Despite concerns over a new method of capital punishment, a child killer should be executed as scheduled next week, Gov. John Kasich declared today.
Ronald Phillips of Summit County was sentenced to death for raping, beating and killing the 3-year-old daughter of his girlfriend in 1993.
A few hours earlier, U.S. District Court Judge Gregory Frost in Columbus turned down Phillips’ request to block the execution.
“Because he has failed to meet his burden of proving that a stay is warranted, Ohio can proceed to fulfill its lawful duty to execute Phillips,” Frost said. “Ohio does not have a perfect execution system, but it has a constitutional system that it appears to be following.”
Phillips testified by video in a hearing Friday before Frost that a prison doctor couldn't find veins in his arms last month during an examination. The unusual video testimony came as part of a court challenge of the state's new lethal-injection method.
A shortage of pentobarbital forced Ohio prisons officials to plan on using two drugs they have never used for the execution scheduled for next Thursday.

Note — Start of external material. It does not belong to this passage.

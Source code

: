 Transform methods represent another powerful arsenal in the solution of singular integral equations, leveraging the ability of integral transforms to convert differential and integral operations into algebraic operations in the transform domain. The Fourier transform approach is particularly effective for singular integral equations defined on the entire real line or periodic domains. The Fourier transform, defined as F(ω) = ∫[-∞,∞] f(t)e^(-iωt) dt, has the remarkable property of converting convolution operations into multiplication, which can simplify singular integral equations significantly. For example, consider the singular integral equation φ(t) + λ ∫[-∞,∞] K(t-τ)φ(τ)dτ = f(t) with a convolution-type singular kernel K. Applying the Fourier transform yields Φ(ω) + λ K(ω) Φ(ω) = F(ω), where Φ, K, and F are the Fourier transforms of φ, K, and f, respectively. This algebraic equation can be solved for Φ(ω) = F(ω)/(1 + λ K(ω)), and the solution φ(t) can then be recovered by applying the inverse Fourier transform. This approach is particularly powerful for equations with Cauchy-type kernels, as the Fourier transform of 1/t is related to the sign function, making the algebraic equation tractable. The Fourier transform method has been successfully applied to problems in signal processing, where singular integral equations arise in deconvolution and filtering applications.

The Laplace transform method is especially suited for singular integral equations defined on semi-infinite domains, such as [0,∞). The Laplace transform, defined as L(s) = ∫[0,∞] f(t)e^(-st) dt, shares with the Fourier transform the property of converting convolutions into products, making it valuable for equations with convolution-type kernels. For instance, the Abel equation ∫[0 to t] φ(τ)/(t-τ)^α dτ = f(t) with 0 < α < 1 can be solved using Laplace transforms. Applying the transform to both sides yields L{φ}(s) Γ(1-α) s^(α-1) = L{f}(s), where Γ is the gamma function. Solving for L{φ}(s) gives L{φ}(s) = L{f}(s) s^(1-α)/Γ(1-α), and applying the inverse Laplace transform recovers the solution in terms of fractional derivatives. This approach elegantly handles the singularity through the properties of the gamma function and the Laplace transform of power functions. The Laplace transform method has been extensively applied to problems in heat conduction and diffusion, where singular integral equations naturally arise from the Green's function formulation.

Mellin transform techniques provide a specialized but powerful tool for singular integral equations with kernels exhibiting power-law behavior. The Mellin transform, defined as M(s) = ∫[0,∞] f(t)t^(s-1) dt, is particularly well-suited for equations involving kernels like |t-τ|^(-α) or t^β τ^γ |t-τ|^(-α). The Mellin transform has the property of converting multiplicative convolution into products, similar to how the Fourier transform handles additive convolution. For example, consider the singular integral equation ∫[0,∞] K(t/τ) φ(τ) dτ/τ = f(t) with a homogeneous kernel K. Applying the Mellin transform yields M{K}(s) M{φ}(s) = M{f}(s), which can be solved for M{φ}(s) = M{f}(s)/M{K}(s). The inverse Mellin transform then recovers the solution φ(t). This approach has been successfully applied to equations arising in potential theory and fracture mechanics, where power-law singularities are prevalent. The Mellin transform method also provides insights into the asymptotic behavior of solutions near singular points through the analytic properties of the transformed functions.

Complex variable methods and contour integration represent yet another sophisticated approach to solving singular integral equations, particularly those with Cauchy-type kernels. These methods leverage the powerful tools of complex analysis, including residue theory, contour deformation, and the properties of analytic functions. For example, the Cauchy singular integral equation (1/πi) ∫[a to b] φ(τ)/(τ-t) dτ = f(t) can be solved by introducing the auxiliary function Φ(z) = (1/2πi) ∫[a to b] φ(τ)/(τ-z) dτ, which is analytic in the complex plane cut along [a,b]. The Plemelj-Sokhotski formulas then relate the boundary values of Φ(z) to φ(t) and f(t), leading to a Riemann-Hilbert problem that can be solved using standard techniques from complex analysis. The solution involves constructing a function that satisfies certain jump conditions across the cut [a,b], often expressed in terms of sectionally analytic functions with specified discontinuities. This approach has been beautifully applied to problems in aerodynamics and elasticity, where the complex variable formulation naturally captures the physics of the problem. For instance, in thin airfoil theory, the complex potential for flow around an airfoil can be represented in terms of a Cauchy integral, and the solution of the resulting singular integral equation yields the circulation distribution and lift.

The Department of Rehabilitation and Correction will use an intravenous administration of midazolam, a sedative, and hydromorphone, a strong opiate. While state policy had allowed those drugs in the past – albeit only for direct intramuscular injection – these alternatives have never been used in any executions nationwide.
The Ohio Parole Board unanimously rejected Phillips’ plea for clemency last month, calling his treatment of Sheila Marie Evans “clearly among the worst of the worst capital crimes.” Among her injuries were severe trauma to her internal organs and more than 130 bruises to her face, torso, arms, legs and genitalia, according to the Summit County prosecutor’s office.
"This couldn't be any worse and there couldn't be any other way to make this worse and Ronald Phillips needs to be held accountable for his acts," said Brad Gessner, chief counsel in the prosecutor's office.
Phillips’ attorneys told the parole board that he was repeatedly raped and beaten by his late father, a background no court has heard. But board members found that, although Phillips’ childhood may have been dysfunctional, there is no evidence to prove these recent claims.
Ohio revised its execution policies last month because pentobarbital, the drug most frequently used, is in short supply. Many manufacturers refuse to allow the drug to be used in lethal injections. The new policy allows the state to buy drugs for executions from compounding pharmacies, which mix drugs specifically for a patient or client.
The state used the last of its supply of pentobarbital to execute Harry Mitts Jr. of Cuyahoga County on Sept. 25.